«Le problème avec le rose»: s’offrir tous les possibles

Les chorégraphies de Christophe Garcia permettent d’aller un peu plus loin, notamment grâce aux échauffourées entre les personnages, symboles d’une véritable lutte contre les codes.
Photo: Jean Charles Verchère Les chorégraphies de Christophe Garcia permettent d’aller un peu plus loin, notamment grâce aux échauffourées entre les personnages, symboles d’une véritable lutte contre les codes.

« Il était une fois un endroit carré et confortable où vivaient quatre gars qui étaient quatre amis. » Sur cet îlot à l’abri des conventions du monde, les enfants prennent tour à tour conscience du « dehors », ce monde extérieur dans lequel chaque couleur, chaque métier, chaque geste semble au départ destiné à un genre. Beaucoup de questions les mèneront vers une meilleure connaissance d’eux-mêmes.
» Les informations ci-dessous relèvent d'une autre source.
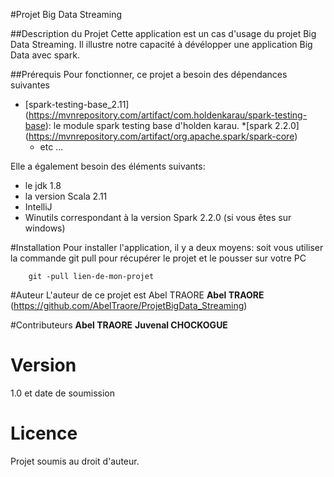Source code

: #Projet Big Data Streaming

##Description du Projet
Cette application est un cas d'usage du projet Big Data Streaming. Il illustre notre capacité à dévélopper une application Big Data avec spark.

##Prérequis
Pour fonctionner, ce projet a besoin des dépendances suivantes
* [spark-testing-base_2.11] (https://mvnrepository.com/artifact/com.holdenkarau/spark-testing-base): le module spark testing base d'holden karau.
*[spark 2.2.0] (https://mvnrepository.com/artifact/org.apache.spark/spark-core)
  * etc ...
    
Elle a également besoin des éléments suivants:
* le jdk 1.8
* la version Scala 2.11
* IntelliJ
* Winutils correspondant à la version Spark 2.2.0 (si vous êtes sur windows)

#Installation
Pour installer l'application, il y a deux moyens:
soit vous utiliser la commande git pull pour récupérer le projet et le pousser sur votre PC

        git -pull lien-de-mon-projet

#Auteur
L'auteur de ce projet est Abel TRAORE
**Abel TRAORE** (https://github.com/AbelTraore/ProjetBigData_Streaming)

#Contributeurs
**Abel TRAORE**
**Juvenal CHOCKOGUE**

# Version
1.0 et date de soumission

# Licence
Projet soumis au droit d'auteur.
Dans la pièce Le problème avec le rose, le Petit Théâtre de Sherbrooke, en collaboration avec la compagnie française La [parenthèse] et le chorégraphe Christophe Garcia, fouille et déconstruit de façon directe bon nombre de stéréotypes liés au genre.

Tout commence avec cet immense tapis rose qui sert de terrain de jeux aux personnages. Lorsqu’Alix (MaximeLepage) découvre que le rose, « c’est pour les filles », il refuse d’y être associé. Il enlève alors ses chaussettes, roses, tandis que les trois autres, moins rigides, s’interrogent avec candeur sur ce code.

Doit-on, par exemple, arrêter de manger du saumon parce qu’il est rose ? S’ensuit plusieurs réflexions sur les « métiers de gars », les « jeux de gars » et, question principale, le genre d’un des quatre amis. Alix, emmuré dans ses certitudes, va même jusqu’à dire à Noa (Maria Cargnelli) qu’il est une fille. Lou (Marc-André Poliquin) et Sasha (Alexandre Tondolo), d’abord un peu perdus face à ces nouvelles informations, témoignent avec vivacité de la complexité liée à toutes ces vérités lancées par Alix.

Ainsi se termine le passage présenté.